INPUT DATA:
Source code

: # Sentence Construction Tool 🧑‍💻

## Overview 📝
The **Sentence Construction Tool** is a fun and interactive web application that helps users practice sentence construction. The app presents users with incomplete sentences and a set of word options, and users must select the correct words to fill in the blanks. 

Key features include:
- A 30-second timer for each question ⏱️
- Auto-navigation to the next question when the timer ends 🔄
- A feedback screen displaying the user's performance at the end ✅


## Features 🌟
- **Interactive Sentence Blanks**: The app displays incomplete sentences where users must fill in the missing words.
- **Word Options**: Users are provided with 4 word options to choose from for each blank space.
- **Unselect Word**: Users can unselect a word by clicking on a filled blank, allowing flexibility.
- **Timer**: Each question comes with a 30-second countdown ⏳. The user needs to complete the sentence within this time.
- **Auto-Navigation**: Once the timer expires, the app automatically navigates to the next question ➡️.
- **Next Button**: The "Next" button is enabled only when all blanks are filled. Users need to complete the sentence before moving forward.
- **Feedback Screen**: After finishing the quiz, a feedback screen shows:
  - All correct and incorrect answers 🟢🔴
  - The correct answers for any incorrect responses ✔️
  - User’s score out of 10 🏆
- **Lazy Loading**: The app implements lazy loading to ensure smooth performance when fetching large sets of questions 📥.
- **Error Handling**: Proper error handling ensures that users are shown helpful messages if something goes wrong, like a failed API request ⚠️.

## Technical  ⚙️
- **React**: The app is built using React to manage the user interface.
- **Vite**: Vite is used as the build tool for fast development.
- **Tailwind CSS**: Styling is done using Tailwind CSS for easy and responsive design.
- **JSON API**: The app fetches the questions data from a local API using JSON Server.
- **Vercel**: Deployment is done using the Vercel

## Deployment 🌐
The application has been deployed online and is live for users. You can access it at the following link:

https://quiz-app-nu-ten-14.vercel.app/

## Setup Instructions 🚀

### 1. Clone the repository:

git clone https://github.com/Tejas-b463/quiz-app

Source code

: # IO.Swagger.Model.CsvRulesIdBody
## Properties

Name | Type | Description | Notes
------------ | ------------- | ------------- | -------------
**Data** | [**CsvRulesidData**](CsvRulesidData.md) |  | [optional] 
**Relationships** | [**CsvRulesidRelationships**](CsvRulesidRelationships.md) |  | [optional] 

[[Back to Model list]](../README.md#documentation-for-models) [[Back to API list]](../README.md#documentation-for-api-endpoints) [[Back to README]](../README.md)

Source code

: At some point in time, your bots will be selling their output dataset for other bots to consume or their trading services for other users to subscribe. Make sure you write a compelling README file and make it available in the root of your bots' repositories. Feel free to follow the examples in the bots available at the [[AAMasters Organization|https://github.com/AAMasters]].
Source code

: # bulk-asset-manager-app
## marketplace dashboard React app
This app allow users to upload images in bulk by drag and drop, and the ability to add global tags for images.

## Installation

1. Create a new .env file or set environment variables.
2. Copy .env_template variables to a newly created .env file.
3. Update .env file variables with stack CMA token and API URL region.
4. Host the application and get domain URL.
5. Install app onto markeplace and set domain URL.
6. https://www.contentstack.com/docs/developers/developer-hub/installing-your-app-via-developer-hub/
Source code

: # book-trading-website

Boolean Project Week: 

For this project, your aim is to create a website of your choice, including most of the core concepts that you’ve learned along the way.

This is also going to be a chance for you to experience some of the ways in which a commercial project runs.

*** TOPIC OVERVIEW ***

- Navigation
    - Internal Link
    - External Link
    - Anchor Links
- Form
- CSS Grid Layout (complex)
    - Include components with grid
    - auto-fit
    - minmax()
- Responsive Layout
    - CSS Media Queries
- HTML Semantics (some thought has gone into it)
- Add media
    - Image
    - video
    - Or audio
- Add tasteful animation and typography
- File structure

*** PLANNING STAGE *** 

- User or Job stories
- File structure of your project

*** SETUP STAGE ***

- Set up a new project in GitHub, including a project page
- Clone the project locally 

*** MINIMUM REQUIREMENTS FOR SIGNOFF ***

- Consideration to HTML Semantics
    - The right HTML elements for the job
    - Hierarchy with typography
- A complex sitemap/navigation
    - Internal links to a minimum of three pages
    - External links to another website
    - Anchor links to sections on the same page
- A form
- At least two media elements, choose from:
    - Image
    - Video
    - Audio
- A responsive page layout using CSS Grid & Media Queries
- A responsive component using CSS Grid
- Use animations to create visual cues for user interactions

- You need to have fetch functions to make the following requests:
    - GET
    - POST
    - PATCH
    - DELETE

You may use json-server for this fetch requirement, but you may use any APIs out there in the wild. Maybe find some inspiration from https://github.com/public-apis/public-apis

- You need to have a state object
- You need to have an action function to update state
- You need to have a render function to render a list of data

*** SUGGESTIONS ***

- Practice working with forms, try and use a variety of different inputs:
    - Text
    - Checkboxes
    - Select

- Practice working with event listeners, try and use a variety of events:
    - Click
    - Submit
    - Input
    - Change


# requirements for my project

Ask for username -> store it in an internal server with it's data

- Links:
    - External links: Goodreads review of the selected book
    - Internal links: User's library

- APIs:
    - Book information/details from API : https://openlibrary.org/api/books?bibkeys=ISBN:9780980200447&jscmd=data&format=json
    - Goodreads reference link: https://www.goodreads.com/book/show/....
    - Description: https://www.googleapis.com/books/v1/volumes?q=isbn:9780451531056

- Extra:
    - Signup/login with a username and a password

WHAT NEEDS TO BE DONE:
For this exercise, output exactly the lines above from the line with "- **Unselect Word**: Users" to the line with "- **Auto-Navigation**: Once", counting both, and leave out the rest.

OUTPUT BELOW:
- **Unselect Word**: Users can unselect a word by clicking on a filled blank, allowing flexibility.
- **Timer**: Each question comes with a 30-second countdown ⏳. The user needs to complete the sentence within this time.
- **Auto-Navigation**: Once the timer expires, the app automatically navigates to the next question ➡️.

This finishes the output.